(Stored data)
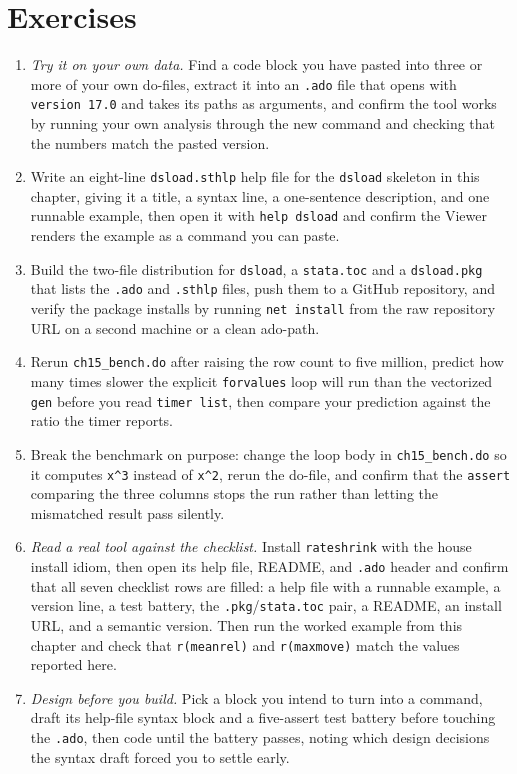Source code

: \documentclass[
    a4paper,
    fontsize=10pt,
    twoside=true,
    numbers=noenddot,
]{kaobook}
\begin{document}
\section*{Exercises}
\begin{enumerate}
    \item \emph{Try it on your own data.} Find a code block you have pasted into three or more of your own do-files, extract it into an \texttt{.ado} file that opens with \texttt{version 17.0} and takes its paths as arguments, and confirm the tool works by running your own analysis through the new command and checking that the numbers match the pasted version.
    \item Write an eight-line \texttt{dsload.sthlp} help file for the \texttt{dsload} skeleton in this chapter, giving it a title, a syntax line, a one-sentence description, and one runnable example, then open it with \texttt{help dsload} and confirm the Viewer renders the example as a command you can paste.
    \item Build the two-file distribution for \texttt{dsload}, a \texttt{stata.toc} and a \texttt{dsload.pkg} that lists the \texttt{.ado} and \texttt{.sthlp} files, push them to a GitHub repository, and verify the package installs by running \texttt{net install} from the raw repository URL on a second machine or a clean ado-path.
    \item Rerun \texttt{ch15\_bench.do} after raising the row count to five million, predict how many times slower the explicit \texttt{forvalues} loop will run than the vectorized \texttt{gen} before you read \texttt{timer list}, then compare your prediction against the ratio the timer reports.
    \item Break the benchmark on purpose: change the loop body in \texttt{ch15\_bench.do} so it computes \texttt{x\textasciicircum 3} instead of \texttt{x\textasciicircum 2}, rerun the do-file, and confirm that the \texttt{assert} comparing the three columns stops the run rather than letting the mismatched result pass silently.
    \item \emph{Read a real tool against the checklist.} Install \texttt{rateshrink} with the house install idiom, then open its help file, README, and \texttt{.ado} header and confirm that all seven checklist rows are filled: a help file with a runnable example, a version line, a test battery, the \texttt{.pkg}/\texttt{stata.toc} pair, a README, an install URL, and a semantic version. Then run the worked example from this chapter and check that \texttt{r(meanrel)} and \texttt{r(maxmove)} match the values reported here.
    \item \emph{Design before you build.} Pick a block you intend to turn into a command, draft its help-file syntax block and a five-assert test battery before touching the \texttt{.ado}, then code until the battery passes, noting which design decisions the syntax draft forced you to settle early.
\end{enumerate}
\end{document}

* * *

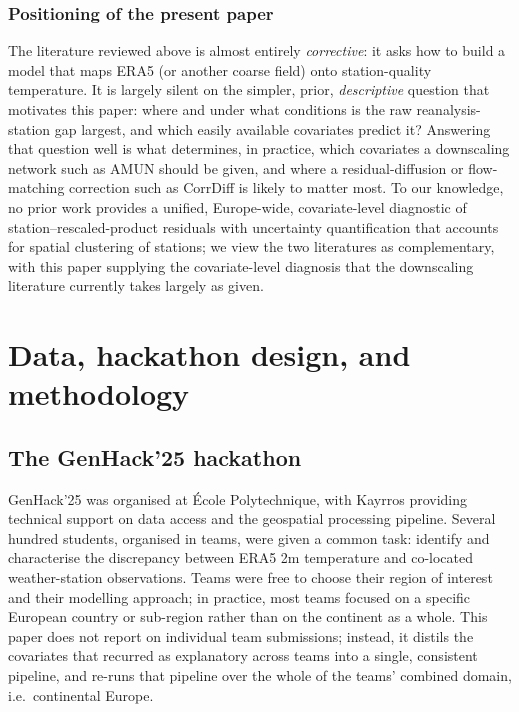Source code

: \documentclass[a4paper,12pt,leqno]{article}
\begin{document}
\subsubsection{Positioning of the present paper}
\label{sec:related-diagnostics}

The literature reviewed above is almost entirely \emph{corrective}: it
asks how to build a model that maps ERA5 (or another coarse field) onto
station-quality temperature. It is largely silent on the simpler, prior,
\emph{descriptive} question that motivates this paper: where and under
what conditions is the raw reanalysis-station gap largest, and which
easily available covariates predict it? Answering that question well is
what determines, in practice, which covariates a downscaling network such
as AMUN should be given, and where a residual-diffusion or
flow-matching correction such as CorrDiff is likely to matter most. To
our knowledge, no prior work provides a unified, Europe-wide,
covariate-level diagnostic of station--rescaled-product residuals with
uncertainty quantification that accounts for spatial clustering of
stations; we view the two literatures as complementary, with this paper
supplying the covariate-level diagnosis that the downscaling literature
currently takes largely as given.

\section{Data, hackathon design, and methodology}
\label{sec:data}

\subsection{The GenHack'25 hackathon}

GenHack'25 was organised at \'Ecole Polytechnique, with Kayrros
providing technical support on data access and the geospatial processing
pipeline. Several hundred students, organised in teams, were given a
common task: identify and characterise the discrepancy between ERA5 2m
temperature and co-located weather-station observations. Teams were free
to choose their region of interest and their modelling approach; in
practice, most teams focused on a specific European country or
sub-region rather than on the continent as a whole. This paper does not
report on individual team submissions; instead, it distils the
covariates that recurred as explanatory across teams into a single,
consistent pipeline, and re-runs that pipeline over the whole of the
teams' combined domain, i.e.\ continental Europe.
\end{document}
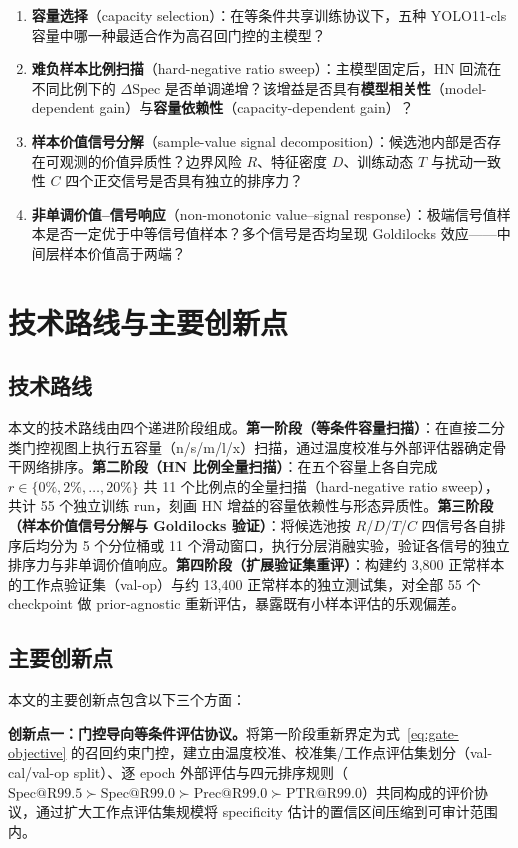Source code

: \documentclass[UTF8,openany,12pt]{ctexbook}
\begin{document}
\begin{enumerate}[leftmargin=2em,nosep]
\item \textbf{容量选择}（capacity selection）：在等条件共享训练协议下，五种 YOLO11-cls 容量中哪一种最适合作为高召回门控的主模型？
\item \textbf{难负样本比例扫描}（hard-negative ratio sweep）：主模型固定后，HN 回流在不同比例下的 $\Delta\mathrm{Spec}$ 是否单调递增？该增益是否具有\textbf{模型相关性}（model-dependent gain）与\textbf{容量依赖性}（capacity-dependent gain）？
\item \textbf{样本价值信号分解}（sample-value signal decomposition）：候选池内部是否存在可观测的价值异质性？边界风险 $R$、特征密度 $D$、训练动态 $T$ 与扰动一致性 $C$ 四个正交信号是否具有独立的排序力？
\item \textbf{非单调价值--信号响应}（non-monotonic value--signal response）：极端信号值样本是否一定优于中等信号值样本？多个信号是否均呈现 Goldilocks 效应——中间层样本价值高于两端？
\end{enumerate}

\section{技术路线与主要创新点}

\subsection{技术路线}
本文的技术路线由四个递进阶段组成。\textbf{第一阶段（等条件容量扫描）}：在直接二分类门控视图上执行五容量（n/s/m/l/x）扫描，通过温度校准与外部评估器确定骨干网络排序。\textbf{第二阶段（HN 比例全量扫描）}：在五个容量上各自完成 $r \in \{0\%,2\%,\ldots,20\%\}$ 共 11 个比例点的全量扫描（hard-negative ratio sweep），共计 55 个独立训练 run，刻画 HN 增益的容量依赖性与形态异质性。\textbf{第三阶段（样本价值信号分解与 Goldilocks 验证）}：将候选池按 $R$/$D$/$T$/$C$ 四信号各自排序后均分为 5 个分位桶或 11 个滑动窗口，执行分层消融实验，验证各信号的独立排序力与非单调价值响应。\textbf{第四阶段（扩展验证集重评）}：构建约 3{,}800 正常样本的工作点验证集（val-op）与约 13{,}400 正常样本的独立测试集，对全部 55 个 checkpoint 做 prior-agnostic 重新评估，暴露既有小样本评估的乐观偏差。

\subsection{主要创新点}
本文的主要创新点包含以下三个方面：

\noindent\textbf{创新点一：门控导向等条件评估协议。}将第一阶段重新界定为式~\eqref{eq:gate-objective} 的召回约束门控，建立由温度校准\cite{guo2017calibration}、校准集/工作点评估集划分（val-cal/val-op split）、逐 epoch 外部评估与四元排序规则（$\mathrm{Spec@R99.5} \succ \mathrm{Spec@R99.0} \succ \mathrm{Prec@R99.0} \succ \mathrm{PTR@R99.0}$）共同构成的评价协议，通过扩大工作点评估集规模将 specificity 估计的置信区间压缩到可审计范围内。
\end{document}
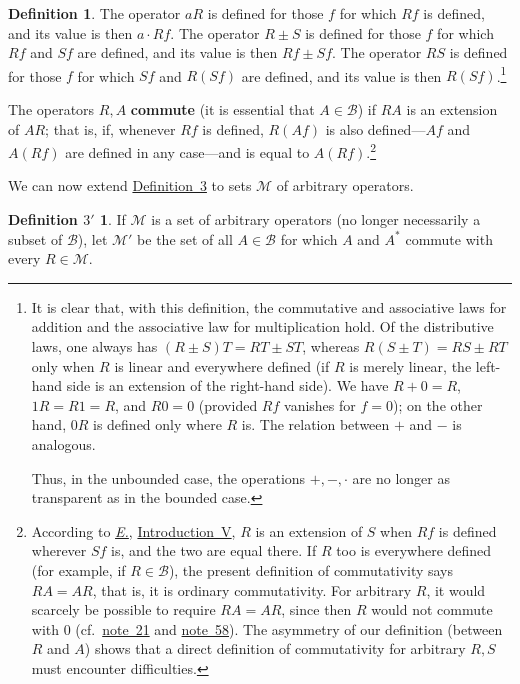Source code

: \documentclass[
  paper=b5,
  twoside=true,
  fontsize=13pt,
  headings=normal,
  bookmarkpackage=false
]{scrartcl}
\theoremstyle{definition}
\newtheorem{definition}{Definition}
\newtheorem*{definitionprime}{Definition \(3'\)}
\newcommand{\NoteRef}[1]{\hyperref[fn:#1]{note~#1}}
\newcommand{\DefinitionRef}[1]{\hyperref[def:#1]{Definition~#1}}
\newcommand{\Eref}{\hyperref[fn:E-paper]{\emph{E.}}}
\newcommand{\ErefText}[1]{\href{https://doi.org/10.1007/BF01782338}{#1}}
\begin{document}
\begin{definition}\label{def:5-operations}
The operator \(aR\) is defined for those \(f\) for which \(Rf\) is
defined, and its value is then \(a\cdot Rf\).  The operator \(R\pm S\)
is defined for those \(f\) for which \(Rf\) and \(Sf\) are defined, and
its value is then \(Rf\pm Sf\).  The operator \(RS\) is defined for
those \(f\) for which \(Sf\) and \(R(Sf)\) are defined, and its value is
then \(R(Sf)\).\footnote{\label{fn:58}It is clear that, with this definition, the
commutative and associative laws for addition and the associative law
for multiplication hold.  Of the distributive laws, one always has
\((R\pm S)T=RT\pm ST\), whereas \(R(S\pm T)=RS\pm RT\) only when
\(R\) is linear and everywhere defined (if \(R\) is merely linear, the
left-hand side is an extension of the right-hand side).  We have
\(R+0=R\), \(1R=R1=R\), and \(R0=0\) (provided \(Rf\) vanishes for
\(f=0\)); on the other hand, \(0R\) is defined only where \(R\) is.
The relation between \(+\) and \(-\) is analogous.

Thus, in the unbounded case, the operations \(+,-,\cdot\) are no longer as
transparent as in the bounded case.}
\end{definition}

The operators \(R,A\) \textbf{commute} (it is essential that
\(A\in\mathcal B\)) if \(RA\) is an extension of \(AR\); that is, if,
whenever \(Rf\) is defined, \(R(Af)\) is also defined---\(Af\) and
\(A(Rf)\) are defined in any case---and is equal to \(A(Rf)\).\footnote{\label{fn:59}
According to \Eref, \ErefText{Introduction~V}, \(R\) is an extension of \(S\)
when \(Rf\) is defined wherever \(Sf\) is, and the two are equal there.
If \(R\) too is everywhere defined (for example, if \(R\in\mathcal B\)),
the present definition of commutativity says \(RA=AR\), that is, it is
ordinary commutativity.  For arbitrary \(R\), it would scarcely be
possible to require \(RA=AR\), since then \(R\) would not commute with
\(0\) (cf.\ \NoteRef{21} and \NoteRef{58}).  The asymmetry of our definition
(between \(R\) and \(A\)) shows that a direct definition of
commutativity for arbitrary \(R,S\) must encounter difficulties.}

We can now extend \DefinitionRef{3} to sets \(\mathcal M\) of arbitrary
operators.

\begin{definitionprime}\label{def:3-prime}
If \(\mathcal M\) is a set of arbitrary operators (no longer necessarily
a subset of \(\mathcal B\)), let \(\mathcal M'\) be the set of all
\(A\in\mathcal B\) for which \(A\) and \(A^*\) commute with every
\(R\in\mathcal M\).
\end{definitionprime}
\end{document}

--- Problem statement ---
Where a line above contains the string "design", tally it, then give the number alone.

--- Finished exercise ---
2